■ **Exercise prompt**
Look through the listing below for lines containing the word "variables". State only their number.

#####

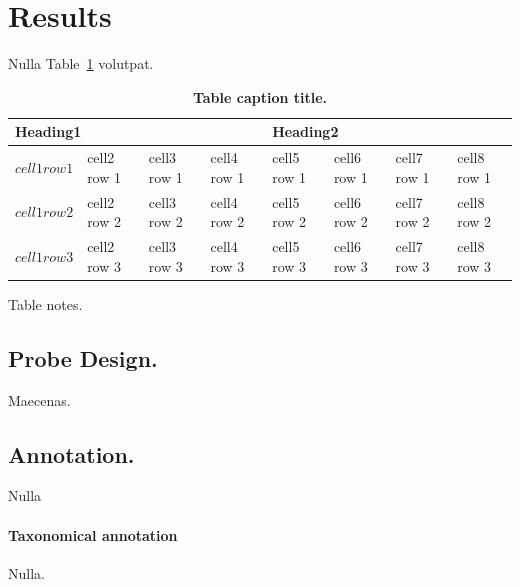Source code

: \documentclass[10pt,letterpaper]{article}
\begin{document}
\section*{Results}
Nulla Table~\ref{table1} volutpat.

\begin{table}[!ht]
\begin{adjustwidth}{-2.25in}{0in} %
\caption{
{\bf Table caption title.}}
\begin{tabular}{|l|l|l|l|l|l|l|l|}
\hline
\multicolumn{4}{|l|}{\bf Heading1} & \multicolumn{4}{|l|}{\bf Heading2}\\ \hline
$cell1 row1$ & cell2 row 1 & cell3 row 1 & cell4 row 1 & cell5 row 1 & cell6 row 1 & cell7 row 1 & cell8 row 1\\ \hline
$cell1 row2$ & cell2 row 2 & cell3 row 2 & cell4 row 2 & cell5 row 2 & cell6 row 2 & cell7 row 2 & cell8 row 2\\ \hline
$cell1 row3$ & cell2 row 3 & cell3 row 3 & cell4 row 3 & cell5 row 3 & cell6 row 3 & cell7 row 3 & cell8 row 3\\ \hline
\end{tabular}
\begin{flushleft} Table notes.
\end{flushleft}
\label{table1}
\end{adjustwidth}
\end{table}


\subsection*{Probe Design.}

Maecenas.

\subsection*{Annotation.}

Nulla
\paragraph{Taxonomical annotation} Nulla.
\end{document}
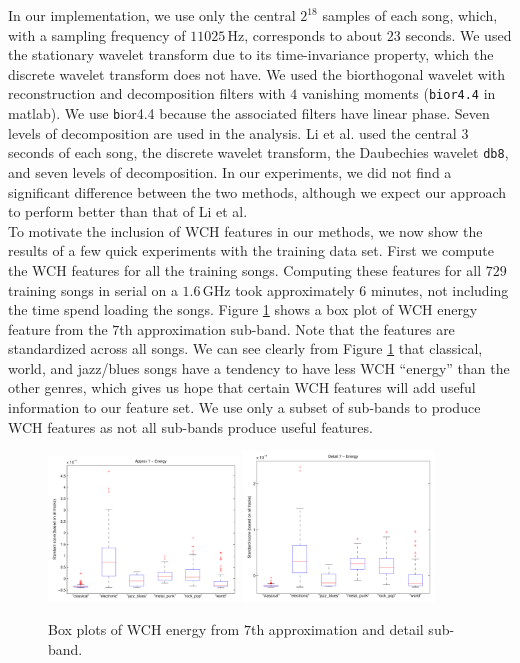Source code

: \documentclass[12pt]{article}
\begin{document}
In our implementation, we use only the central $2^{18}$ samples of each song, which, with a sampling frequency of $11025\,\text{Hz}$, corresponds to about $23$ seconds.  We used the stationary wavelet transform due to its time-invariance property, which the discrete wavelet transform does not have.  We used the biorthogonal wavelet with reconstruction and decomposition filters with $4$ vanishing moments (\texttt{bior4.4} in {\sc matlab}).  We use {\texttt bior4.4} because the associated filters have linear phase.  Seven levels of decomposition are used in the analysis.  Li et al. used the central $3$ seconds of each song, the discrete wavelet transform, the Daubechies wavelet \texttt{db8}, and seven levels of decomposition.  In our experiments, we did not find a significant difference between the two methods, although we expect our approach to perform better than that of Li et al.\\

To motivate the inclusion of WCH features in our methods, we now show the results of a few quick experiments with the training data set.  First we compute the WCH features for all the training songs.  Computing these features for all $729$ training songs in serial on a $1.6\,\text{GHz}$ took approximately $6$ minutes, not including the time spend loading the songs.  Figure \ref{fig:wch_box} shows a box plot of WCH energy feature from the $7$th approximation sub-band.  Note that the features are standardized across all songs.  We can see clearly from Figure \ref{fig:wch_box} that classical, world, and jazz/blues songs have a tendency to have less WCH ``energy'' than the other genres, which gives us hope that certain WCH features will add useful information to our feature set.  We use only a subset of sub-bands to produce WCH features as not all sub-bands produce useful features.

\begin{figure}[h!]
   \centering
   \includegraphics[width=0.45\textwidth]{figures/wch_box_08.pdf}
   \includegraphics[width=0.45\textwidth]{figures/wch_box_16.pdf}
   \caption{Box plots of WCH energy from $7$th approximation and detail sub-band.}
   \label{fig:wch_box}
\end{figure}
\end{document}
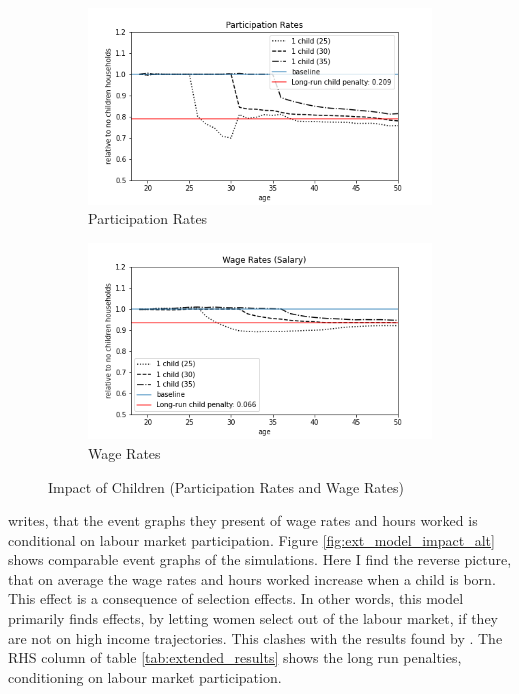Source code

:\begin{figure}[ht]
\begin{subfigure}{.5\textwidth}
  \centering
  \includegraphics[width=1\linewidth]{figures/extended_model_event_participation_rates.png}
  \caption{Participation Rates}
  \label{fig:ext_model_event_partipation}
\end{subfigure}%
\begin{subfigure}{.5\textwidth}
  \centering
  \includegraphics[width=1\linewidth]{figures/extended_model_event_wage_rates.png}
  \caption{Wage Rates}
  \label{fig:ext_model_event_wage_rates}
\end{subfigure}
    \caption{Impact of Children (Participation Rates and Wage Rates)}
    \label{fig:ext_model_impact_participation_wage}
\end{figure}


\textcite{kleven_children_2019} writes, that the event graphs they present of wage rates and hours worked is conditional on labour market participation. Figure \ref{fig:ext_model_impact_alt} shows comparable event graphs of the simulations. Here I find the reverse picture, that on average the wage rates and hours worked increase when a child is born. This effect is a consequence of selection effects. In other words, this model primarily finds effects, by letting women select out of the labour market, if they are not on high income trajectories. This clashes with the results found by \textcite{kleven_children_2019}. The RHS column of table \ref{tab:extended_results} shows the long run penalties, conditioning on labour market participation.


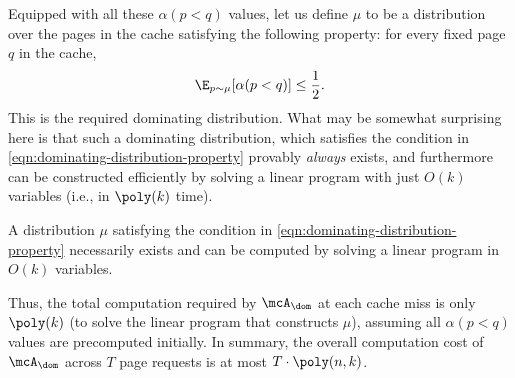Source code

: Equipped with all these $\alpha(p<q)$ values, let us define $\mu$ to be a distribution over the pages in the cache satisfying the following property: for every fixed page $q$ in the cache,
\begin{align}
    \label{eqn:dominating-distribution-property}
    \E_{p \sim \mu}[\alpha(p<q)] \le \frac{1}{2}.
\end{align}
This is the required dominating distribution. What may be somewhat surprising here is that such a dominating distribution, which satisfies the condition in \eqref{eqn:dominating-distribution-property} provably \textit{always} exists, and furthermore can be constructed efficiently by solving a linear program with just $O(k)$ variables (i.e., in $\poly(k)$ time).
\begin{theorem}
    \label{thm:dominating-distribution-exists}
    A distribution $\mu$ satisfying the condition in \eqref{eqn:dominating-distribution-property} necessarily exists and can be computed by solving a linear program in $O(k)$ variables.
\end{theorem}
Thus, the total computation required by $\mcA_\dom$ at each cache miss is only $\poly(k)$ (to solve the linear program that constructs $\mu$), assuming all $\alpha(p<q)$ values are precomputed initially. In summary, the overall computation cost of $\mcA_\dom$ across $T$ page requests is at most $T \cdot \poly(n, k)$.

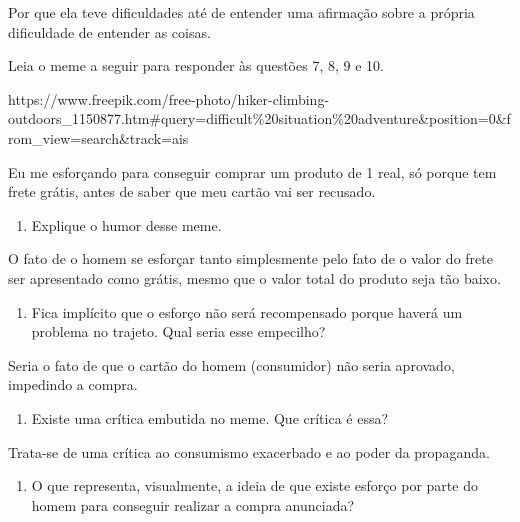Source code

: \begin{itemize}
\begin{itemize}

Por que ela teve dificuldades até de entender uma afirmação sobre a
própria dificuldade de entender as coisas.

Leia o meme a seguir para responder às questões 7, 8, 9 e 10.

https://www.freepik.com/free-photo/hiker-climbing-outdoors\_1150877.htm\#query=difficult\%20situation\%20adventure\&position=0\&from\_view=search\&track=ais

Eu me esforçando para conseguir comprar um produto de 1 real, só porque
tem frete grátis, antes de saber que meu cartão vai ser recusado.

\begin{enumerate}
\def\labelenumi{\arabic{enumi}.}
\setcounter{enumi}{6}
\tightlist
\item
  Explique o humor desse meme.
\end{enumerate}


O fato de o homem se esforçar tanto simplesmente pelo fato de o valor do
frete ser apresentado como grátis, mesmo que o valor total do produto
seja tão baixo.

\begin{enumerate}
\def\labelenumi{\arabic{enumi}.}
\setcounter{enumi}{7}
\tightlist
\item
  Fica implícito que o esforço não será recompensado porque haverá um
  problema no trajeto. Qual seria esse empecilho?
\end{enumerate}


Seria o fato de que o cartão do homem (consumidor) não seria aprovado,
impedindo a compra.

\begin{enumerate}
\def\labelenumi{\arabic{enumi}.}
\setcounter{enumi}{8}
\tightlist
\item
  Existe uma crítica embutida no meme. Que crítica é essa?
\end{enumerate}


Trata-se de uma crítica ao consumismo exacerbado e ao poder da
propaganda.

\begin{enumerate}
\def\labelenumi{\arabic{enumi}.}
\setcounter{enumi}{9}
\tightlist
\item
  O que representa, visualmente, a ideia de que existe esforço por parte
  do homem para conseguir realizar a compra anunciada?
\end{enumerate}


\end{itemize}
\end{itemize}
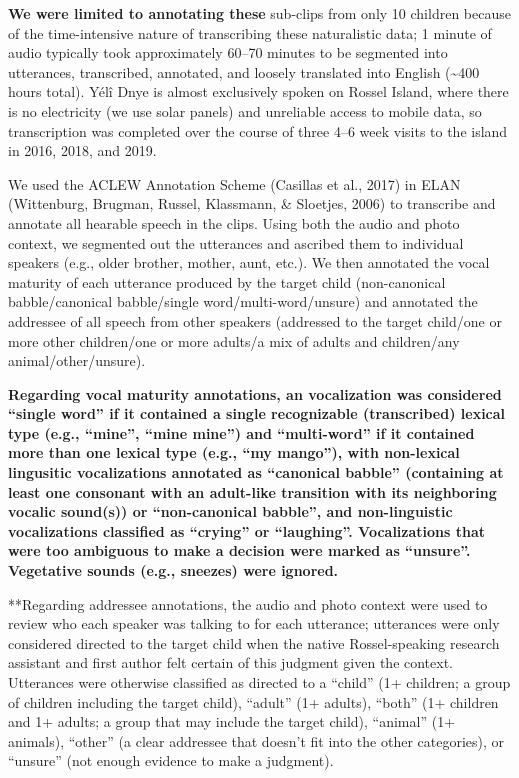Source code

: \documentclass[,man,floatsintext]{apa6}
\begin{document}
\textbf{We were limited to annotating these} sub-clips from only 10
children because of the time-intensive nature of transcribing these
naturalistic data; 1 minute of audio typically took approximately 60--70
minutes to be segmented into utterances, transcribed, annotated, and
loosely translated into English (\textasciitilde{}400 hours total). Yélî
Dnye is almost exclusively spoken on Rossel Island, where there is no
electricity (we use solar panels) and unreliable access to mobile data,
so transcription was completed over the course of three 4--6 week visits
to the island in 2016, 2018, and 2019.

We used the ACLEW Annotation Scheme (Casillas et al., 2017) in ELAN
(Wittenburg, Brugman, Russel, Klassmann, \& Sloetjes, 2006) to
transcribe and annotate all hearable speech in the clips. Using both the
audio and photo context, we segmented out the utterances and ascribed
them to individual speakers (e.g., older brother, mother, aunt, etc.).
We then annotated the vocal maturity of each utterance produced by the
target child (non-canonical babble/canonical babble/single
word/multi-word/unsure) and annotated the addressee of all speech from
other speakers (addressed to the target child/one or more other
children/one or more adults/a mix of adults and children/any
animal/other/unsure).

\textbf{Regarding vocal maturity annotations, an vocalization was
considered \enquote{single word} if it contained a single recognizable
(transcribed) lexical type (e.g., \enquote{mine}, \enquote{mine mine})
and \enquote{multi-word} if it contained more than one lexical type
(e.g., \enquote{my mango}), with non-lexical lingusitic vocalizations
annotated as \enquote{canonical babble} (containing at least one
consonant with an adult-like transition with its neighboring vocalic
sound(s)) or \enquote{non-canonical babble}, and non-linguistic
vocalizations classified as \enquote{crying} or \enquote{laughing}.
Vocalizations that were too ambiguous to make a decision were marked as
\enquote{unsure}. Vegetative sounds (e.g., sneezes) were ignored.}

**Regarding addressee annotations, the audio and photo context were used
to review who each speaker was talking to for each utterance; utterances
were only considered directed to the target child when the native
Rossel-speaking research assistant and first author felt certain of this
judgment given the context. Utterances were otherwise classified as
directed to a \enquote{child} (1+ children; a group of children
including the target child), \enquote{adult} (1+ adults), \enquote{both}
(1+ children and 1+ adults; a group that may include the target child),
\enquote{animal} (1+ animals), \enquote{other} (a clear addressee that
doesn't fit into the other categories), or \enquote{unsure} (not enough
evidence to make a judgment).
\end{document}
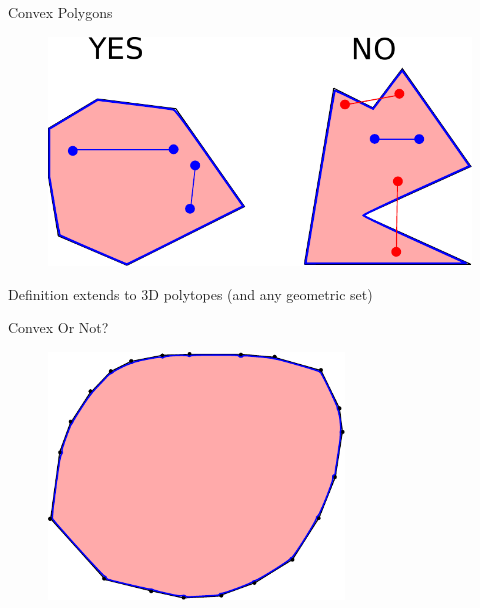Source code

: \documentclass{beamer}
\begin{document}
\begin{frame}{Convex Polygons}

\begin{figure}[t]
	\centering
	\includegraphics[width=1\textwidth]{ConvexNonconvex.pdf}
\end{figure}

Definition extends to 3D polytopes (and any geometric set)

\end{frame}


\begin{frame}{Convex Or Not?}

\begin{figure}[t]
	\centering
	\includegraphics[width=0.7\textwidth]{ConvexNonconvex1.pdf}
\end{figure}

\end{frame}
\end{document}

#####

■ **Result**
2